Today, the average in the industry for rack heat loads is between 4-6kw. For datacenters, the racks that have loads >15kw are the minority. This is analogous to having a small number of sky scrapers in a city, with a huge amount of smaller buildings surrounding it. While, there are many new boxes coming out that are increasing the load per rack, the average load will still only increase in 2-4kw increments over time. Skyscrapers aren't buit overnight. There will not be a rapid replacement to drive racks to an average of 20kw unless you are running a computation hungry facility that uses uniform equipment that is >90% optimized. The standard replacement of equipment in asset life cycles will drive the average load per footprint up, but the majority of companies will not have the average load per rack at these levels. The ramp is getting steeper, but It will take time, and money, to happen.
Future rack trends
With that said, there will, and are configurations that are requiring cooling for >30kw per footprint. You can use traditional localized cooling for racks up to 30kw in a mixed environment. But when you pass this point, you can no longer force enough air for this equipment to be cooled. The economics also start to hurt. Fans and chiller plants forcing air to extract heat, account for 33% of the datacenter operational costs. Liquid cooling really is the next step. But, I believe the liquid will be refrigerant, not water. Refrigerant is more efficient across coils, giving even cooling distribution to components. It is also much less risk in a datacenter since it changes to a gas if there is a leak. In conjunction with the cooling, power capacities will also need to increase. I believe it will be 480V direct, rather than 208V. This is the coming trend for racks in datacenters. My projection is 2 years for racks like this to be readily available from numerous vendors, but >7 years for the average load per rack getting to these levels.

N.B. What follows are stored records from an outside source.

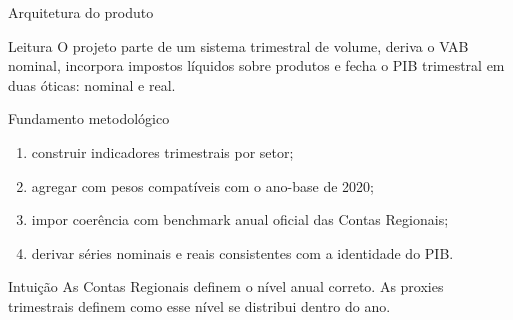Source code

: \documentclass[aspectratio=169,11pt]{beamer}
\begin{document}
\begin{frame}{Arquitetura do produto}
\centering
{}

\vspace{0.35cm}
\begin{block}{Leitura}
O projeto parte de um sistema trimestral de volume, deriva o VAB nominal, incorpora impostos líquidos sobre produtos e fecha o PIB trimestral em duas óticas: nominal e real.
\end{block}
\end{frame}

\begin{frame}{Fundamento metodológico}
\begin{enumerate}
  \item construir indicadores trimestrais por setor;
  \item agregar com pesos compatíveis com o ano-base de 2020;
  \item impor coerência com benchmark anual oficial das Contas Regionais;
  \item derivar séries nominais e reais consistentes com a identidade do PIB.
\end{enumerate}

\vspace{0.3cm}
\begin{block}{Intuição}
As Contas Regionais definem o nível anual correto. As proxies trimestrais definem como esse nível se distribui dentro do ano.
\end{block}
\end{frame}
\end{document}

My opinion is that companies do not need to consider liquid cool racks until the average load breaks 15kw. With tightly coupled air cooling and containment, you can achieve very efficient solutions for these skyscrapers, as well as the other racks in the datacenter. Here is a picture of our highest density datacenter that is currently cooling loads with an average of 12kw/cabinet. This design can scale to an average of 18kw per rack. Keep in mind, that we can roll in 30kw racks to this solution. The key here is the average is 18kw. So you can have a wide range of rack loads in the same datacenter and still achieve cooling efficiencies. This 2,132 square foot room will have 720kw of equipment load. And...it is on a SLAB! It is the highest density, and highest efficiency datacenter in our portfolio of 1.3M square feet.
So, don't believe the hype or doomsday projections. The sky is not falling. This is a very predictable curve that doesn't require you to take drastic action to solve your datacenter cooling loads. You just need to keep it simple. Our Santa Clara Datacenter design has covered the current equipment loads and scale for the next gen equipment, today.